(Saved entries)

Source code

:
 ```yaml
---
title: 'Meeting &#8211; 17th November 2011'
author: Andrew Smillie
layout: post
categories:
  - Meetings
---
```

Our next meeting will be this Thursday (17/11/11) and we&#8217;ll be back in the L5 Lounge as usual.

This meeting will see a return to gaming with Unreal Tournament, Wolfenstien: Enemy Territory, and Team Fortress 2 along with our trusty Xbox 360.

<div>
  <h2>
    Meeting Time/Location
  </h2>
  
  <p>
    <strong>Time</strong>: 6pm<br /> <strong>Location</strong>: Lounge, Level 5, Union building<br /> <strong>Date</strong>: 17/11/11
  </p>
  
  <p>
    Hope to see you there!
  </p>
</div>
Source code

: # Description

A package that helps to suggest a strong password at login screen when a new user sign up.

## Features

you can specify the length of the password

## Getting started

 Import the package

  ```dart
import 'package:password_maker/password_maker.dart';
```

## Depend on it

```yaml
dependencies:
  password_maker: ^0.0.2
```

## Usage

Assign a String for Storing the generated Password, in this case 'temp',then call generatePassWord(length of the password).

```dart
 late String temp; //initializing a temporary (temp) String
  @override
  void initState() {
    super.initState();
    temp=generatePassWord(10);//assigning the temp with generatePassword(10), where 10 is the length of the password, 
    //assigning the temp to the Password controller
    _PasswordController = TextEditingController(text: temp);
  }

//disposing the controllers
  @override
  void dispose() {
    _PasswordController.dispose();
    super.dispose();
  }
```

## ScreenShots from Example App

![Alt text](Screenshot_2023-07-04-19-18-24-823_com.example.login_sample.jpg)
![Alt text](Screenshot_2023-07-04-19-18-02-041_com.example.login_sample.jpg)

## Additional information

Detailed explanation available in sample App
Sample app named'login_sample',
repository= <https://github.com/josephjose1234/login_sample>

INSTRUCTIONS FOR THE TASK -> How many lines in the records hold the string "dispose"? The number alone is the answer.

EXPECTED ANSWER -> 3